The use of MRI guided hypofractionated radiation to improve compliance and minimize toxicity in locally advanced cervical cancer
Faculty and Abstracts
Purpose: The standard treatment for locally advanced cervical cancer is definitive radiation (RT) with a brachytherapy boost and concurrent chemotherapy. The treatment duration is prognostic for survival; thus, it is recommended to complete this RT course within 56 days. Recent publications demonstrate improved outcomes and decreased toxicities using IMRT with daily image guidance and image-guided adaptive brachytherapy. Despite these advances, organ motion and treatment burden are continued challenges. Targeting the uterine cervix can be challenging as it is a mobile pelvic structure, with large inter and intra-fraction anatomical changes, requiring large margins to accommodate daily variations with resultant bowel toxicity. In addition, these women may face significant treatment challenges and socioeconomic barriers to care. There are limited series evaluating hypofractionated RT in patients with cervical cancer with some success, with an ongoing Canadian prospective trial evaluating the feasibility of hypofractionated CT-based radiotherapy; however, MRI-guided hypofractionated pelvic RT has not yet been explored. The major concern with hypofractionated RT is the risk of late bowel and bladder toxicity; however, this has not yet been validated. The potential benefits of improved target coverage, reduced dose to organs at risk due to tighter margins, and increased treatment compliance due to reduced treatment time make MR-Guided hypofractionated Pelvic RT an attractive approach.
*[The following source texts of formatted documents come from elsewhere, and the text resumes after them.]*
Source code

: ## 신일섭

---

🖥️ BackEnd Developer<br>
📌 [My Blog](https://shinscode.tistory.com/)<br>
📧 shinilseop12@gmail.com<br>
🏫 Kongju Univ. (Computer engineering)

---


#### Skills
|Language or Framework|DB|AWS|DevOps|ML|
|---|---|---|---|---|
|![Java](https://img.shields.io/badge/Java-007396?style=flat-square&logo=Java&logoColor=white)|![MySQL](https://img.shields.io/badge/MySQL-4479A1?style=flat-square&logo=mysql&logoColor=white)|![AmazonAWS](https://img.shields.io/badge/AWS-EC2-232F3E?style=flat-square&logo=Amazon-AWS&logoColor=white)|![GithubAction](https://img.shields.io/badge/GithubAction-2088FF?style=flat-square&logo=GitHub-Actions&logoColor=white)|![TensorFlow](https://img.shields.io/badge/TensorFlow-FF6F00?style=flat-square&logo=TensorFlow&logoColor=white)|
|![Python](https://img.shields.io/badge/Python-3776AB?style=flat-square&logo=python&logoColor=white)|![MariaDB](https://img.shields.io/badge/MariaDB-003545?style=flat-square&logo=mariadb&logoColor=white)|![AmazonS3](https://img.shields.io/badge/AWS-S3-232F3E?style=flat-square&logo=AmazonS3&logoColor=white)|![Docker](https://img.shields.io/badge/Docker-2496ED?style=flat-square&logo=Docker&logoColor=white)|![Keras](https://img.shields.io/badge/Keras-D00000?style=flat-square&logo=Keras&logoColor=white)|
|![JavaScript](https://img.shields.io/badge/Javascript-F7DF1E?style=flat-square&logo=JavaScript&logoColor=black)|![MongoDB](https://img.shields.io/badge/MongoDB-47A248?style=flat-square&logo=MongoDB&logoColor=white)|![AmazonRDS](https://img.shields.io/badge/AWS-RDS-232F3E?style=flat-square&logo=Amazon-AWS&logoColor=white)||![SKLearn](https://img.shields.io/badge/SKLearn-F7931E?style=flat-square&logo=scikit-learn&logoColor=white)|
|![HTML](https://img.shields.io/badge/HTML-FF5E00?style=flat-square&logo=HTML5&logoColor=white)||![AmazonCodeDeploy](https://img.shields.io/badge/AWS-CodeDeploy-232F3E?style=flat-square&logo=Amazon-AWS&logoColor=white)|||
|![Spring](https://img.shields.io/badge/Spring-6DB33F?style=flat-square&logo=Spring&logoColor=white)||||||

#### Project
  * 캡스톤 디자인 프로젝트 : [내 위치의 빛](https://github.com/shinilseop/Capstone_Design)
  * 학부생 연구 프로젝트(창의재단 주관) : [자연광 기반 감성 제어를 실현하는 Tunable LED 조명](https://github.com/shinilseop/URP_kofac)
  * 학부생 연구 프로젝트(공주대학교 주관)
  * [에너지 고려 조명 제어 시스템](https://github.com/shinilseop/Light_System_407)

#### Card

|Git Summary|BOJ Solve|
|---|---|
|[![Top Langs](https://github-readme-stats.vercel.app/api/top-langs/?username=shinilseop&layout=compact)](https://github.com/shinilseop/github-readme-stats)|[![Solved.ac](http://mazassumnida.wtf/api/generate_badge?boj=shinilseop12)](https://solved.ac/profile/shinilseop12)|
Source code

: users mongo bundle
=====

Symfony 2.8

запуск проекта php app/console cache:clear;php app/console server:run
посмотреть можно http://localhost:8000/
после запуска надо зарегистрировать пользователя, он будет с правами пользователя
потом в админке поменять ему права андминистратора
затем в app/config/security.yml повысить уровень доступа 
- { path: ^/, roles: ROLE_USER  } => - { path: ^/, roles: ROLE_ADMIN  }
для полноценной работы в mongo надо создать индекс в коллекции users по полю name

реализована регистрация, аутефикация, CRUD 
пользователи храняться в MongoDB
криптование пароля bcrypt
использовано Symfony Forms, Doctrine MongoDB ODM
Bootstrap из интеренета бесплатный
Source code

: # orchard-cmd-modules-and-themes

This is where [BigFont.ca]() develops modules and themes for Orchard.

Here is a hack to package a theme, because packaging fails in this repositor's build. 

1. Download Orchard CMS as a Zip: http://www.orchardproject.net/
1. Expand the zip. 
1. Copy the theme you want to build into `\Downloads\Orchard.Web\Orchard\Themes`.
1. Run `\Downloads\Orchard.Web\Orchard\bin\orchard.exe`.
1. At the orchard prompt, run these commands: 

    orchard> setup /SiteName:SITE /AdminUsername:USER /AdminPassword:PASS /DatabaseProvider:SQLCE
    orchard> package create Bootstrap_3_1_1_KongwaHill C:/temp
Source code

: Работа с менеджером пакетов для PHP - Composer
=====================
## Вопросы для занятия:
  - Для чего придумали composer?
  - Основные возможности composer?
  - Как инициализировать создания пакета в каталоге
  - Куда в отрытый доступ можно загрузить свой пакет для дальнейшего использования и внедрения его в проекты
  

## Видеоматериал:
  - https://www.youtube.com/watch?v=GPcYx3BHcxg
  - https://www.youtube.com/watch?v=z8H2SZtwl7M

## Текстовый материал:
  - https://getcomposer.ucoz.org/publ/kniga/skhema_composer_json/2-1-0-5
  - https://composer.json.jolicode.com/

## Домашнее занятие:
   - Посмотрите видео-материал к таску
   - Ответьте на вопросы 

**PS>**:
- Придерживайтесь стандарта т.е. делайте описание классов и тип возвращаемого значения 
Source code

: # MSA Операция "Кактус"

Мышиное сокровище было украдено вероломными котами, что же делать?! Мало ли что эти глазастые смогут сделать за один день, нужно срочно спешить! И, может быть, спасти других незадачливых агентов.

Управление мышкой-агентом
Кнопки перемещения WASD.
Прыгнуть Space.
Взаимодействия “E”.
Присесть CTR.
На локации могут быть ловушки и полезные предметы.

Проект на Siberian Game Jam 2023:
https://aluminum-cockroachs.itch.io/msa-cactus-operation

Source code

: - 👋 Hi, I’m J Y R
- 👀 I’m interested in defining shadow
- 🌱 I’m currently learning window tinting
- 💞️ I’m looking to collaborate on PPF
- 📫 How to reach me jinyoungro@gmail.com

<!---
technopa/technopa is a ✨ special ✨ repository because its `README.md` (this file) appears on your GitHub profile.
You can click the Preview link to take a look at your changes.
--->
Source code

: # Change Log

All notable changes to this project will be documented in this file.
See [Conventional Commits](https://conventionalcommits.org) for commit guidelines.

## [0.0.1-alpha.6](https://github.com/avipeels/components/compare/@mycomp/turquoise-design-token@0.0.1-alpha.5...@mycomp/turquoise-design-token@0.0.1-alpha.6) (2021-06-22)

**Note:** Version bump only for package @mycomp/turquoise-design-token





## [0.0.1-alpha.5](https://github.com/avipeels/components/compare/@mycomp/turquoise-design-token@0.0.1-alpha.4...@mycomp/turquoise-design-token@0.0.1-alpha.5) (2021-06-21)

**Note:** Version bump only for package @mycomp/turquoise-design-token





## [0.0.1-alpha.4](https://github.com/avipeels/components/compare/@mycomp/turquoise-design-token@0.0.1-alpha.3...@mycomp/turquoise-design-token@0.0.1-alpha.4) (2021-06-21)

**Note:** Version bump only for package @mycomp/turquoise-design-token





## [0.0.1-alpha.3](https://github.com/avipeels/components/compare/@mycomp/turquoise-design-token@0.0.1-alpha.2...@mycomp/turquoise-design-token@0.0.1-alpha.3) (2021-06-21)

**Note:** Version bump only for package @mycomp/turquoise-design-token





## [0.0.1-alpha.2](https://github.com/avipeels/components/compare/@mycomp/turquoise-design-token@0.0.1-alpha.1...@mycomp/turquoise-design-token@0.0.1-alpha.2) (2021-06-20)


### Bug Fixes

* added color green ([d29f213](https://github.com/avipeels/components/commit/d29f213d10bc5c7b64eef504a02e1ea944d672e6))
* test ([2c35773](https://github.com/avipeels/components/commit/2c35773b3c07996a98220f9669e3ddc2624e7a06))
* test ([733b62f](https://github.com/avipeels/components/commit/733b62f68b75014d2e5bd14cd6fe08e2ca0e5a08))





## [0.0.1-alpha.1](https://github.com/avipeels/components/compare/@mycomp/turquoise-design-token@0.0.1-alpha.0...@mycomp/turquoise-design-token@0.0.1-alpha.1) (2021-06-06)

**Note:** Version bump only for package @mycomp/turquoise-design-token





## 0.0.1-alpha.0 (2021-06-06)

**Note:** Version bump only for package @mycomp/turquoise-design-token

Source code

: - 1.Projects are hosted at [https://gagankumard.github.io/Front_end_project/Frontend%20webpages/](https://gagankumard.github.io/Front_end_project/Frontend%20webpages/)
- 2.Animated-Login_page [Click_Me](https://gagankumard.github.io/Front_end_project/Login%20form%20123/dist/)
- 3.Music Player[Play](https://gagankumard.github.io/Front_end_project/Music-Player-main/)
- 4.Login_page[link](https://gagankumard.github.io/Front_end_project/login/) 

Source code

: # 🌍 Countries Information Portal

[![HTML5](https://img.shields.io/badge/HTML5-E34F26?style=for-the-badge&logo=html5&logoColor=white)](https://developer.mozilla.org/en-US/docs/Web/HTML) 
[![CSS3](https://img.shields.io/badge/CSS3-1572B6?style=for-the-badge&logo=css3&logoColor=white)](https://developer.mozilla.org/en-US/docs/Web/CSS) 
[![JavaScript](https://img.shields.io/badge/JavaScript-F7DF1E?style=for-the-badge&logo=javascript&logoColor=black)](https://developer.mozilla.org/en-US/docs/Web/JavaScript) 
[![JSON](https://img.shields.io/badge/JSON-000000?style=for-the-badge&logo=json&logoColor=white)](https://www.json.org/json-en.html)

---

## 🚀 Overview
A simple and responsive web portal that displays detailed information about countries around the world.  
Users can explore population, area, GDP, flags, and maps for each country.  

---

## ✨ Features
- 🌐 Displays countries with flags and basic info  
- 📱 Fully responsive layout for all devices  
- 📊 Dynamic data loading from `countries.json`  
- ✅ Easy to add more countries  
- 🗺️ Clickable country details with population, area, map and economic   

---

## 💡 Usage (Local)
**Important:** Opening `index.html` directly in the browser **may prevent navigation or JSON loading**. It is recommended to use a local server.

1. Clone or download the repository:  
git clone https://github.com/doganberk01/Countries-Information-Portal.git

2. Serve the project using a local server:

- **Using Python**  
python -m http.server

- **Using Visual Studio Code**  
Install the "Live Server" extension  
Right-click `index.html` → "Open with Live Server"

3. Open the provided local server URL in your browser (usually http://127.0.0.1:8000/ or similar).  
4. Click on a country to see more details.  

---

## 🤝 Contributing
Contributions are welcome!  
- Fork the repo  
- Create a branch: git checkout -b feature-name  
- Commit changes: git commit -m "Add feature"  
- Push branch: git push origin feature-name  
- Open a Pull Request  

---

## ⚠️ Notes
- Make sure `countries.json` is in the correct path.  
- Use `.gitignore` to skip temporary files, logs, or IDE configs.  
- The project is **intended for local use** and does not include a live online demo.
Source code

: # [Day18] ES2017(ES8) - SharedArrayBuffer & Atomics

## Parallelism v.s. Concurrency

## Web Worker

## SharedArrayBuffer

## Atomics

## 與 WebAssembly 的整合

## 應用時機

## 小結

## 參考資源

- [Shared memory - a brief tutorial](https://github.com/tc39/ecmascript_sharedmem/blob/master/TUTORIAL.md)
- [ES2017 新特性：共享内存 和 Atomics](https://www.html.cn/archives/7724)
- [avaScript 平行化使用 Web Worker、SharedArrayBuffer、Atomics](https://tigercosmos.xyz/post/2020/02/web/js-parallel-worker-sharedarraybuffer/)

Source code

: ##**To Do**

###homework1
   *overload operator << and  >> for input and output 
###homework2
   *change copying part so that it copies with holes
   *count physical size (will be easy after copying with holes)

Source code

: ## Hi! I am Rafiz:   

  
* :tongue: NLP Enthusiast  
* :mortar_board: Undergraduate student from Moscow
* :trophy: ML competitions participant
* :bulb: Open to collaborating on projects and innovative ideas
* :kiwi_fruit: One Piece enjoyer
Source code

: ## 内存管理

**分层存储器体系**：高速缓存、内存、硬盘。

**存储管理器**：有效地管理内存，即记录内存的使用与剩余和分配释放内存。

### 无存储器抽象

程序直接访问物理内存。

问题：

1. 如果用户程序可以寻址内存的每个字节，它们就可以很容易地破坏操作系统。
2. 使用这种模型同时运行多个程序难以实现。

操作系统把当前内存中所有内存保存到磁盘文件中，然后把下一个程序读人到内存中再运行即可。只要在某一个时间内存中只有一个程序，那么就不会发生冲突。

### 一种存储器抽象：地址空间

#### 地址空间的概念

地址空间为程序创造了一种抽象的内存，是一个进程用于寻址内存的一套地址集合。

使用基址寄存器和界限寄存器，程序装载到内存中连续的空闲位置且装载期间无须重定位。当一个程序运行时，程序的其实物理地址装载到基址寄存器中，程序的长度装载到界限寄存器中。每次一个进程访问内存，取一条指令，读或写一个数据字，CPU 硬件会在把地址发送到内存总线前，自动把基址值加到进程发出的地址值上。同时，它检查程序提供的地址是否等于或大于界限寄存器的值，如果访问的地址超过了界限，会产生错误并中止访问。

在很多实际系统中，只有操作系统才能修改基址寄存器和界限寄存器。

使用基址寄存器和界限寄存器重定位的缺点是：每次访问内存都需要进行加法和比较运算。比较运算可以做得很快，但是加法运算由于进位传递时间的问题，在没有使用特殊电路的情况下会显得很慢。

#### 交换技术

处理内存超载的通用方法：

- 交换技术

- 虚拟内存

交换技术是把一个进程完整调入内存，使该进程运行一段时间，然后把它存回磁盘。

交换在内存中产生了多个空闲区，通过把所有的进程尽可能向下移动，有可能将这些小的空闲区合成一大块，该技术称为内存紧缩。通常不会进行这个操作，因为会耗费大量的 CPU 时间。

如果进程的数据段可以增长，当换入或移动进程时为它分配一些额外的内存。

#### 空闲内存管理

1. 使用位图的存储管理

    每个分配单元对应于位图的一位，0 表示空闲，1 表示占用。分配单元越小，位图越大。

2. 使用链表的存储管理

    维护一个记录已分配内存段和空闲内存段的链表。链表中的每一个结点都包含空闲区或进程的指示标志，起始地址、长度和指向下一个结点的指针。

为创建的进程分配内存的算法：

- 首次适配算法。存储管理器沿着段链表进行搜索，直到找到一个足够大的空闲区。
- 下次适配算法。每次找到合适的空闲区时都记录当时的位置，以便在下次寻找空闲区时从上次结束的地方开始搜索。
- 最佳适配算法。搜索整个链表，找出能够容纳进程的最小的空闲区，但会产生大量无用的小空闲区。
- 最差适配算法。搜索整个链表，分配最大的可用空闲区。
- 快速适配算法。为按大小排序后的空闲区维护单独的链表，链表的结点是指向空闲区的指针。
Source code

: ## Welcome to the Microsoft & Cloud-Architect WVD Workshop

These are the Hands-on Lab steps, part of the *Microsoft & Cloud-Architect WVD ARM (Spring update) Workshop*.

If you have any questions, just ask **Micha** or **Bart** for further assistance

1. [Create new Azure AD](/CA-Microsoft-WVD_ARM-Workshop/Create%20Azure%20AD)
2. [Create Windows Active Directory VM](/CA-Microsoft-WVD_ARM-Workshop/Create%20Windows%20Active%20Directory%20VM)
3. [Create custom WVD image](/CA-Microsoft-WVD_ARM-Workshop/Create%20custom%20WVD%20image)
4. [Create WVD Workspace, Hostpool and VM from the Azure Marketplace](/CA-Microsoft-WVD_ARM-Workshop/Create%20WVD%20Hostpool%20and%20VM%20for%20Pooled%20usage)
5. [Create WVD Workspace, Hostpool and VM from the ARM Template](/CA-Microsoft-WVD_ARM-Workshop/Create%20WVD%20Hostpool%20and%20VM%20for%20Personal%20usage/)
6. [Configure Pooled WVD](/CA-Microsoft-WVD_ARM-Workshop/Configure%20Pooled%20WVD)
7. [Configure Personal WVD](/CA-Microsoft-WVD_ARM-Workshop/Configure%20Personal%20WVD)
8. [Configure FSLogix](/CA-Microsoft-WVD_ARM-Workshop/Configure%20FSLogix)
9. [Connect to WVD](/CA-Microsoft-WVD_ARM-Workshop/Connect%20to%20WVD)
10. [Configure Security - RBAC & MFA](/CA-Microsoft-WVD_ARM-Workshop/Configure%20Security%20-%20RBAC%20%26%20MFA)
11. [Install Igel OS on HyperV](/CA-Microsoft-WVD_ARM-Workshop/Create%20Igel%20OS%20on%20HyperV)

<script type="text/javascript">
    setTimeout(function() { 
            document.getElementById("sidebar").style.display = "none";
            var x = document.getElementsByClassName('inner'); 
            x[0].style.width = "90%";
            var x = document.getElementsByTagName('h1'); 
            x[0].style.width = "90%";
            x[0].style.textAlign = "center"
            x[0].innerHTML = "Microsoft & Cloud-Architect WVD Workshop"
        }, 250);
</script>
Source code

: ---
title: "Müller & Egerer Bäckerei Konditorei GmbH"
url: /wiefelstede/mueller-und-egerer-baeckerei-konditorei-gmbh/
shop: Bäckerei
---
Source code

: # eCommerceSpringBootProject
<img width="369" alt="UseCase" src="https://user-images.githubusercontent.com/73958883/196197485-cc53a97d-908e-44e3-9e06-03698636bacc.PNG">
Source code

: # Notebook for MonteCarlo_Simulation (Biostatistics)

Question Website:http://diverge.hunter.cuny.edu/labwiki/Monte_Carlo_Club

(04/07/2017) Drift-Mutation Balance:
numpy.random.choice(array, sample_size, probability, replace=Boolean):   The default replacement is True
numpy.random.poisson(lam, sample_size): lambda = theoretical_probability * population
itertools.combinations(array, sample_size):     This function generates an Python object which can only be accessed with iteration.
Methodology: A retrospective five-year chart review of definitively treated cervical cancer patients will be completed, assessing for number treated, staging, field size, target volumes, acute/late toxicities, and treatment duration. Eligible patients will be planned for concurrent MRI-guided EBRT with weekly Cisplatin, followed by a 4-5 fraction HDR brachytherapy boost. RT planning to include IMRT to a dose of 40Gy in 15fx, treated once daily over 3 weeks. Imaging sequences will be repeated and retrospectively evaluated for radiomic features. CTCs to be collected during and following treatment, assessing for patterns and indicators to predict treatment response. Patients will complete standard HDR brachytherapy boost, utilizing daily treatment MR image for planning. Patients will undergo regular surveillance imaging to assess for tumor response. Acute and late toxicity will be assessed by physicians weekly and at follow-up. Patient reported QoL questionnaires assessing bowel, bladder, vaginal metrics, and financial toxicity to be completed prior to, during, and following treatment. Statistical analysis of data of both previously treated patients and enrolled trial patients followed by comparison of trial outcome parameters.
Results: NA
Conclusions: This study would constitute the first prospective evidence of feasibility of MRI-guided hypofractionated pelvic RT, assessing if it will lead to smaller treatment volumes, decreased toxicity, improved compliance, and improved patient reported outcomes. Hypofractionation will decrease systemic treatment burden, potentially offsetting national chemotherapy shortages. Finally, it will evaluate radiomic tumor features and CTCs and then correlate to patient outcomes.